> TASK PROMPT:
With both ends included, repeat exactly the lines of the entries below from the one containing "classe $n \equiv 171" down to the one containing "L'obstruction diophantienne pour $n \equiv 171", and no others.

> SUPPLIED MATERIAL:
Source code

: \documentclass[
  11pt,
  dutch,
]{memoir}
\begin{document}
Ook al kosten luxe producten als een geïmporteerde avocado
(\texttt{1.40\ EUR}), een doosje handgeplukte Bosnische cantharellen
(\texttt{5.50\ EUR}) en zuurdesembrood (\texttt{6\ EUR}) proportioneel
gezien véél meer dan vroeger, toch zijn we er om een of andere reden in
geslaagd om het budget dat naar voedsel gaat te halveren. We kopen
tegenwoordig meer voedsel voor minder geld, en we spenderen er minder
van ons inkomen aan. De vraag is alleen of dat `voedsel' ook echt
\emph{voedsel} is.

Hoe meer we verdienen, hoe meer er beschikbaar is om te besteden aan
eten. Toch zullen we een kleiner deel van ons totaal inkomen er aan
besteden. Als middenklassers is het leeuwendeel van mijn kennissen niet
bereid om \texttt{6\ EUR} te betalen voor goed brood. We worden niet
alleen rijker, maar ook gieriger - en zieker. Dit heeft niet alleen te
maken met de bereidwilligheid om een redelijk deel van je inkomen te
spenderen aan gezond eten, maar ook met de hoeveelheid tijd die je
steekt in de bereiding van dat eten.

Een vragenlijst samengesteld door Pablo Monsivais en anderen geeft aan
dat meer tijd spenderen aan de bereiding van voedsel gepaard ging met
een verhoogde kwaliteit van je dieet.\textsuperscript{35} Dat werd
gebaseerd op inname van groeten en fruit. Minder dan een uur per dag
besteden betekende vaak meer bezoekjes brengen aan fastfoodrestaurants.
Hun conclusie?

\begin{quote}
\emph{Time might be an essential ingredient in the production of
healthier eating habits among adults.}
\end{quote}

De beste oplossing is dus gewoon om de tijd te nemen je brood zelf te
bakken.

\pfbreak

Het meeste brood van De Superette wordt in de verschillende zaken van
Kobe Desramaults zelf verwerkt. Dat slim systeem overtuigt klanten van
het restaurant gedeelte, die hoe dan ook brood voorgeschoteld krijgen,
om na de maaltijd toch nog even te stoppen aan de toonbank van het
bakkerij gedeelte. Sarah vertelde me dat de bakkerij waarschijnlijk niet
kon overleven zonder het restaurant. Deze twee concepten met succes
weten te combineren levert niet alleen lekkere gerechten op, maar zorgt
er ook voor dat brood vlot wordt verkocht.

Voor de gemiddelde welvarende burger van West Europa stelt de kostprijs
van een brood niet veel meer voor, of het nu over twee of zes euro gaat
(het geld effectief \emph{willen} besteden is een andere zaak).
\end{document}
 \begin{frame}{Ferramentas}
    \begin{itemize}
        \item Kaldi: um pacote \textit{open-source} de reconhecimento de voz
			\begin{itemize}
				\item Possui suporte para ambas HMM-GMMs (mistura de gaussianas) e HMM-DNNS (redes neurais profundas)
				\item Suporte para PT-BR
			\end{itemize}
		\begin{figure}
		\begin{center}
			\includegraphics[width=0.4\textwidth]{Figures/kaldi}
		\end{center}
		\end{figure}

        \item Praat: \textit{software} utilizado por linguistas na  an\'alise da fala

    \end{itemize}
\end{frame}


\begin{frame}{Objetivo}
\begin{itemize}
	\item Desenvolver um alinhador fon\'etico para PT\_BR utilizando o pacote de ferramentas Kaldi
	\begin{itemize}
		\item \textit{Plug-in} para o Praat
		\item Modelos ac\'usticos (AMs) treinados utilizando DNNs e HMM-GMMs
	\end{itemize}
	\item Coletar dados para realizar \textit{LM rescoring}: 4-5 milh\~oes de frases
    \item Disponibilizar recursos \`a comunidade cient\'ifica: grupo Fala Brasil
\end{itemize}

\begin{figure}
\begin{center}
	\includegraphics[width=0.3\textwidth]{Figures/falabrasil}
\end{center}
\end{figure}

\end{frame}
==
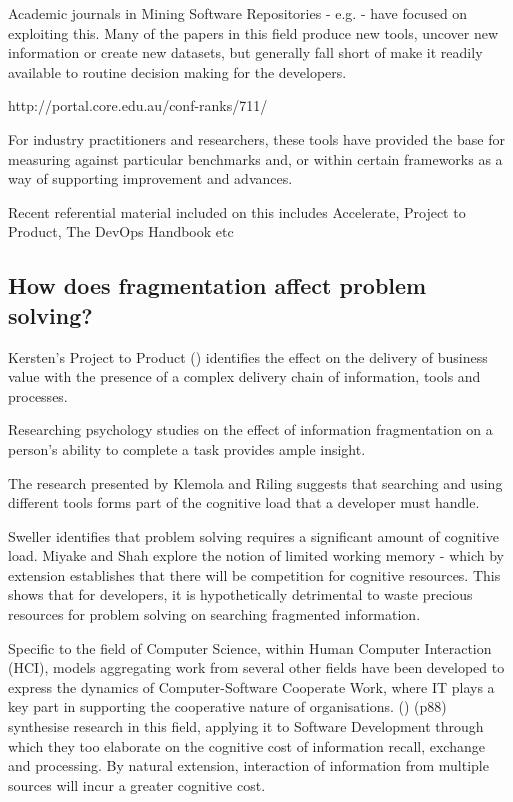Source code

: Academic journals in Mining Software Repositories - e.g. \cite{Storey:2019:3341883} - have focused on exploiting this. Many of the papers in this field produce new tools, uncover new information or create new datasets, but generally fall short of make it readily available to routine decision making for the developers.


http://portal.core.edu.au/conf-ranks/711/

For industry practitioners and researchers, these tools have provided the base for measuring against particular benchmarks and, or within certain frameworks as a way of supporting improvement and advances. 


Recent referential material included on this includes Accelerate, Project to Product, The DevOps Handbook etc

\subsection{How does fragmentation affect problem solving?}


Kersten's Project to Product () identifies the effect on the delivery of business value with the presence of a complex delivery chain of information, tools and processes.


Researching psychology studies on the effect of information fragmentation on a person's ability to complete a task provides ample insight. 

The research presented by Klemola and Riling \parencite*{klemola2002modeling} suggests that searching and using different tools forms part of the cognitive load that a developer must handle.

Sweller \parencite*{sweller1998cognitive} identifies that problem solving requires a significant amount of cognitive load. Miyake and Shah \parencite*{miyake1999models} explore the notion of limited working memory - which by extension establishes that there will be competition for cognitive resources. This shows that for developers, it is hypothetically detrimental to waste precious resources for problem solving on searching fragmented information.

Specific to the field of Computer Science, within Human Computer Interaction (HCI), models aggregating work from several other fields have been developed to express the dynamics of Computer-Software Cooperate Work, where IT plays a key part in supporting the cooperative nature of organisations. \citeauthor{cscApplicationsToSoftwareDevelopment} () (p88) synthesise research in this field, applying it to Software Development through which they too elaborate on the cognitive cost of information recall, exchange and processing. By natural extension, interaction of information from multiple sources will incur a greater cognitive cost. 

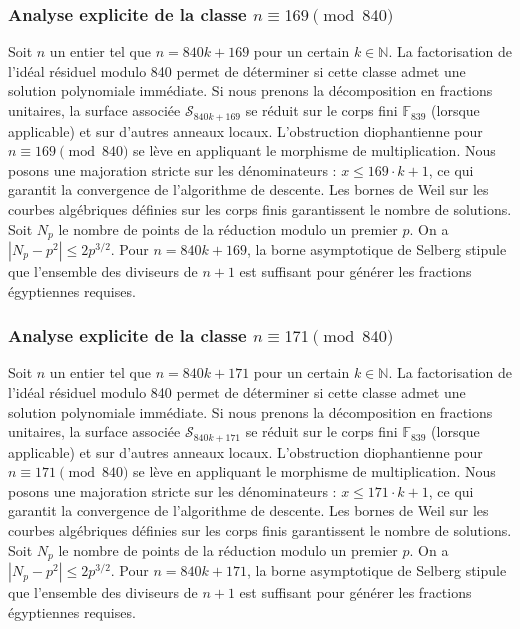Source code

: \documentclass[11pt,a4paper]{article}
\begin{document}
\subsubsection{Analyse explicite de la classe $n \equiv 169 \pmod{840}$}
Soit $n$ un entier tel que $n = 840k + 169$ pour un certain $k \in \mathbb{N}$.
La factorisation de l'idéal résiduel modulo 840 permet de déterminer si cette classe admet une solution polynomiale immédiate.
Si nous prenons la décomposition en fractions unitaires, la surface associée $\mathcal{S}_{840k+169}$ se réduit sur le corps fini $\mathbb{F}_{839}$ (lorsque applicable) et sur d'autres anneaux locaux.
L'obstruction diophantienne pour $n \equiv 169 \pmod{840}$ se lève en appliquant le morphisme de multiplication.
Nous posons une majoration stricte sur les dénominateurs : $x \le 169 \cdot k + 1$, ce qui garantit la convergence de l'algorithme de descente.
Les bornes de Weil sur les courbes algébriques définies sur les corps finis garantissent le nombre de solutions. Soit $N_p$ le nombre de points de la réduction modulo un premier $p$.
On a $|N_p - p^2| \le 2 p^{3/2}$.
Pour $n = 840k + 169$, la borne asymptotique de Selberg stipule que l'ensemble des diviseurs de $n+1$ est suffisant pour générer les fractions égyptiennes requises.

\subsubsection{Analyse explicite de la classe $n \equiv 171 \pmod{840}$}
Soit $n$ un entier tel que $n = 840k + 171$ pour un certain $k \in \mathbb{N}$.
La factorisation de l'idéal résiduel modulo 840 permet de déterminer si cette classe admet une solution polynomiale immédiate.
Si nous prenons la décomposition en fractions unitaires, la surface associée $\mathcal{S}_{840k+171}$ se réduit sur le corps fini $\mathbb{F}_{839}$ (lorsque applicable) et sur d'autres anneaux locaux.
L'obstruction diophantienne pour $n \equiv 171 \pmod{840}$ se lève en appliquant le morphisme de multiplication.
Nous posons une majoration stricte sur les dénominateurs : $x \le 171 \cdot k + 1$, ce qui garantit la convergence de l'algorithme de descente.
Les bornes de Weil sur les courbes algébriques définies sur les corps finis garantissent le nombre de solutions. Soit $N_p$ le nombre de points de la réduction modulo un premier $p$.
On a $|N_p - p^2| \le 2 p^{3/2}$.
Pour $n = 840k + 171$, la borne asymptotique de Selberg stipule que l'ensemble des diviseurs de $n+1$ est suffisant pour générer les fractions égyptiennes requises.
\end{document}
==
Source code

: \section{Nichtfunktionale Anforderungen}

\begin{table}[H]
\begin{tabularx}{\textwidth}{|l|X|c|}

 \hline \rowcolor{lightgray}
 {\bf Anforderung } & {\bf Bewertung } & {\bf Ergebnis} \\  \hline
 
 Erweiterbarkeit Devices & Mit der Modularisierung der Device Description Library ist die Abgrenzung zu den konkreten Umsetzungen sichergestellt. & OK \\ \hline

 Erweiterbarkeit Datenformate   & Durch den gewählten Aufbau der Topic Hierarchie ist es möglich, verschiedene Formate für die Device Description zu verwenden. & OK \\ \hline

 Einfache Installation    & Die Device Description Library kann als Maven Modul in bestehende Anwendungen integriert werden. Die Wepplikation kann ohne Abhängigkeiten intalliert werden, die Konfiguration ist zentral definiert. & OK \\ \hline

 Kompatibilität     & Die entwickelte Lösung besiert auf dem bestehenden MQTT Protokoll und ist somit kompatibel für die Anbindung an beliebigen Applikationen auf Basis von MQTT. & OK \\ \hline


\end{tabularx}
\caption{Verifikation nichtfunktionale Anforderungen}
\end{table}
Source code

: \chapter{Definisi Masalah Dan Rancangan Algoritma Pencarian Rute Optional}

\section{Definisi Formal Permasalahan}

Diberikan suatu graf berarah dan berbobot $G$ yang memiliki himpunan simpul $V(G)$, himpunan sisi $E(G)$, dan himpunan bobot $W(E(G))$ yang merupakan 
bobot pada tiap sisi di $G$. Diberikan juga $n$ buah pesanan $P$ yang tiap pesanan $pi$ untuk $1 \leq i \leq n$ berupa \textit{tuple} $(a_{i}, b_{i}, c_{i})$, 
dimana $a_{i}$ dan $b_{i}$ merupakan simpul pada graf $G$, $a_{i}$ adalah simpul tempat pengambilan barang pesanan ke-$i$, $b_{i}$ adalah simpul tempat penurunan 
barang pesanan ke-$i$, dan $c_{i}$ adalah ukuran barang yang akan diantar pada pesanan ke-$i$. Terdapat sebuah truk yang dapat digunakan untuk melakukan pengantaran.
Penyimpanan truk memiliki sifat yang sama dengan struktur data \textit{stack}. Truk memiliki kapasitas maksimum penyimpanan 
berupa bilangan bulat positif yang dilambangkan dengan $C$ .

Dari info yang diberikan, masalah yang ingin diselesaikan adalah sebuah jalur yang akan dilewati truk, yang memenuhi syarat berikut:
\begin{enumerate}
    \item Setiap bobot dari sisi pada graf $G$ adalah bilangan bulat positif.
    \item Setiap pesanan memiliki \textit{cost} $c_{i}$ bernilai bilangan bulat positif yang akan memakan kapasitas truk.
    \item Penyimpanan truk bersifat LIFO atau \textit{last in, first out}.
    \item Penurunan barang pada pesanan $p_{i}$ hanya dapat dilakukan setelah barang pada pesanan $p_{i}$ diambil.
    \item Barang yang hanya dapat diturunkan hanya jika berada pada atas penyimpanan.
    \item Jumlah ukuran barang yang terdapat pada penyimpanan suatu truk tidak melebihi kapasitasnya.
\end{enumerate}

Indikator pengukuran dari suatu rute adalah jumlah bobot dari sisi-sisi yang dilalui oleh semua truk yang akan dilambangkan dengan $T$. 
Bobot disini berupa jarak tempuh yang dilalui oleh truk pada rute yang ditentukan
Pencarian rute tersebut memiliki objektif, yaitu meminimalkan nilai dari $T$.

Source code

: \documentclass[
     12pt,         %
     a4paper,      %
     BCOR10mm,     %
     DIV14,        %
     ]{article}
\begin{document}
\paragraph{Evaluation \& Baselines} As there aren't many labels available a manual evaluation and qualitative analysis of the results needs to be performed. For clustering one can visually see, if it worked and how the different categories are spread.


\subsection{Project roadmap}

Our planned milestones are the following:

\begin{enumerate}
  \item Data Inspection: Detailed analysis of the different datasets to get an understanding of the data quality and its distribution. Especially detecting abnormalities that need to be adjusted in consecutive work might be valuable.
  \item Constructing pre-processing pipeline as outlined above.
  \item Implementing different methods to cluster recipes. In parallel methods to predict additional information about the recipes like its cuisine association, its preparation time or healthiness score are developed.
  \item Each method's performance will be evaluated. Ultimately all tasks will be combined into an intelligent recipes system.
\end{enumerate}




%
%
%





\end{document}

> ANSWER FOR THE TASK:
\subsubsection{Analyse explicite de la classe $n \equiv 171 \pmod{840}$}
Soit $n$ un entier tel que $n = 840k + 171$ pour un certain $k \in \mathbb{N}$.
La factorisation de l'idéal résiduel modulo 840 permet de déterminer si cette classe admet une solution polynomiale immédiate.
Si nous prenons la décomposition en fractions unitaires, la surface associée $\mathcal{S}_{840k+171}$ se réduit sur le corps fini $\mathbb{F}_{839}$ (lorsque applicable) et sur d'autres anneaux locaux.
L'obstruction diophantienne pour $n \equiv 171 \pmod{840}$ se lève en appliquant le morphisme de multiplication.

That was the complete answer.